It was Soren Kierkegaard who gave us the modern notion that God was a distant metaphysical reality and that the day to day business of churches had nothing much to do with the religious sensibility within ones consciousness: existence/life/being, was to be standing on a ledge with the chasm of nothingness below. God was not holding your hand, if you wished to fly you had to leap into the chasm, with faith as your only shield.
It is manifest, in today’s politics, that even the Muslim zealot for whom death is a creed, comes to his or her stance, through the apprehension that God does not exist. If they feel assured that God exists why do they feel so strongly that they must act for God? If God is omnipotent what possible reason would she/he/it need you or I to help them out?
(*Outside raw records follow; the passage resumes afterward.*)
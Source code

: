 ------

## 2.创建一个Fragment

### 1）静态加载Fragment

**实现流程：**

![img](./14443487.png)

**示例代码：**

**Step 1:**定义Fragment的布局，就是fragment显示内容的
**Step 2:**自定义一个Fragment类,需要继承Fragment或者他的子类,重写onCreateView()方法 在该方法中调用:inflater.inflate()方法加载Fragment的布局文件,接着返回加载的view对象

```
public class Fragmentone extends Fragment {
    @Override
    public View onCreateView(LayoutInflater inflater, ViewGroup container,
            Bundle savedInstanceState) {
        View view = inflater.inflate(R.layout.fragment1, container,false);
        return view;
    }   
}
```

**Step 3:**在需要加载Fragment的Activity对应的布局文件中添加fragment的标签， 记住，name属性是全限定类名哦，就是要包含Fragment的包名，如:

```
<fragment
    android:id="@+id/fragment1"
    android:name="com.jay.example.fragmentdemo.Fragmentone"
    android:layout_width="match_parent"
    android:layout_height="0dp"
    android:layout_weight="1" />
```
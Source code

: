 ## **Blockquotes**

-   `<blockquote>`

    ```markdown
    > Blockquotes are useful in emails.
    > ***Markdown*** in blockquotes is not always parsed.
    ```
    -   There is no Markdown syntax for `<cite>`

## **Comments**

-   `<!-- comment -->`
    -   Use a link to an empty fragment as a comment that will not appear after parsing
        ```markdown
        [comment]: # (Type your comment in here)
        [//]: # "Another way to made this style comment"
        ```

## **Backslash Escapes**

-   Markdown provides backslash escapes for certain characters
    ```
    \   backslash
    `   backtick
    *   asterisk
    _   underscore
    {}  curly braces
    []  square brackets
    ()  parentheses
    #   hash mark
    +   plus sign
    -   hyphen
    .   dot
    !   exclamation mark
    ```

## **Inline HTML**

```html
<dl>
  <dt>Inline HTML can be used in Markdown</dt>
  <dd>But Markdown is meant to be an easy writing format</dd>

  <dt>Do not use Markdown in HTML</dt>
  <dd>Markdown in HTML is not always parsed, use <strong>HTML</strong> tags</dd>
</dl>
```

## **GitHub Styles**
Those, with the rock smashing other people’s brain out, fear that living is too complex, too amorphous to be commanded. Hence they seek to command and comdemn, shock and render lifeless. They believe corpses cannot argue and argument, discussion, admission of doubt, a lack of knowing what the truth is, is their greatest fear.
 If truth is not a clarity to be possessed how can one live? They do know, as well as I do, that we all ultimately cannot say, cannot speak the truth, for what truth there is, is as graspable as the two dimensional ripples of the non-physical skimming stones that rain upon the dark waters of existence.
Coda: Secular politics is no more comfortable with the truth both Hilary Clinton and Donald Trump tell us that.